WHAT THE TASK REQUIRES: Write only the number of lines below in which "Juridiskt" occurs.
"""
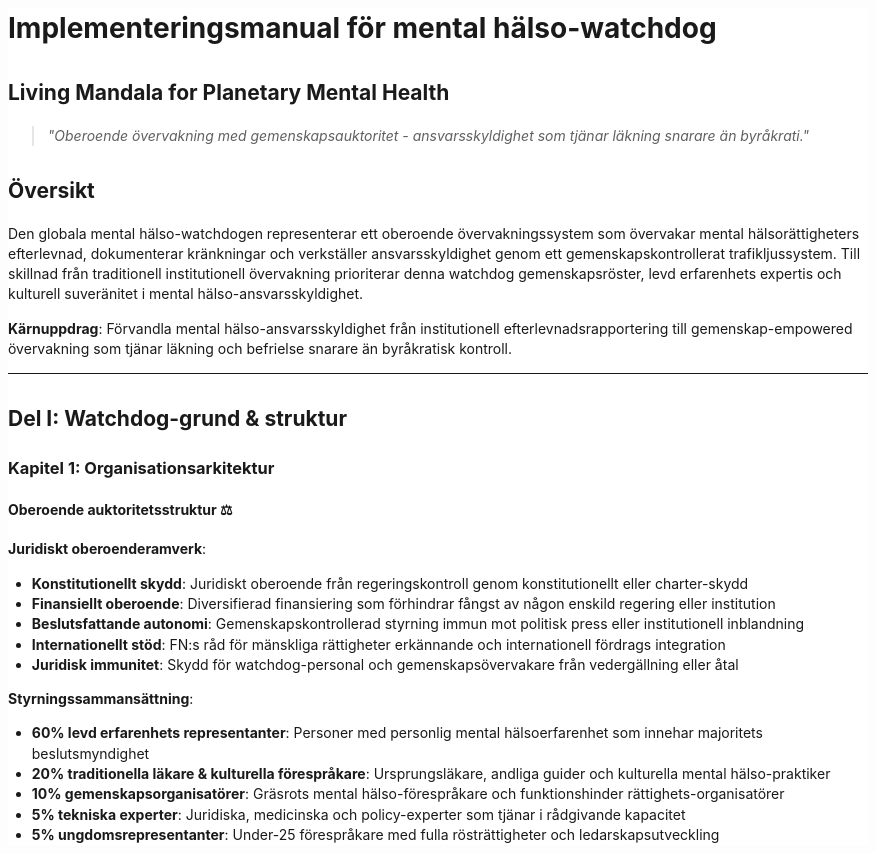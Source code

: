 # Implementeringsmanual för mental hälso-watchdog
## Living Mandala for Planetary Mental Health

> *"Oberoende övervakning med gemenskapsauktoritet - ansvarsskyldighet som tjänar läkning snarare än byråkrati."*

## Översikt

Den globala mental hälso-watchdogen representerar ett oberoende övervakningssystem som övervakar mental hälsorättigheters efterlevnad, dokumenterar kränkningar och verkställer ansvarsskyldighet genom ett gemenskapskontrollerat trafikljussystem. Till skillnad från traditionell institutionell övervakning prioriterar denna watchdog gemenskapsröster, levd erfarenhets expertis och kulturell suveränitet i mental hälso-ansvarsskyldighet.

**Kärnuppdrag**: Förvandla mental hälso-ansvarsskyldighet från institutionell efterlevnadsrapportering till gemenskap-empowered övervakning som tjänar läkning och befrielse snarare än byråkratisk kontroll.

---

## Del I: Watchdog-grund & struktur

### Kapitel 1: Organisationsarkitektur

#### **Oberoende auktoritetsstruktur** ⚖️

**Juridiskt oberoenderamverk**:
- **Konstitutionellt skydd**: Juridiskt oberoende från regeringskontroll genom konstitutionellt eller charter-skydd
- **Finansiellt oberoende**: Diversifierad finansiering som förhindrar fångst av någon enskild regering eller institution
- **Beslutsfattande autonomi**: Gemenskapskontrollerad styrning immun mot politisk press eller institutionell inblandning
- **Internationellt stöd**: FN:s råd för mänskliga rättigheter erkännande och internationell fördrags integration
- **Juridisk immunitet**: Skydd för watchdog-personal och gemenskapsövervakare från vedergällning eller åtal

**Styrningssammansättning**:
- **60% levd erfarenhets representanter**: Personer med personlig mental hälsoerfarenhet som innehar majoritets beslutsmyndighet
- **20% traditionella läkare & kulturella förespråkare**: Ursprungsläkare, andliga guider och kulturella mental hälso-praktiker
- **10% gemenskapsorganisatörer**: Gräsrots mental hälso-förespråkare och funktionshinder rättighets-organisatörer
- **5% tekniska experter**: Juridiska, medicinska och policy-experter som tjänar i rådgivande kapacitet
- **5% ungdomsrepresentanter**: Under-25 förespråkare med fulla rösträttigheter och ledarskapsutveckling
"""
RESULT OF THIS TASK: 2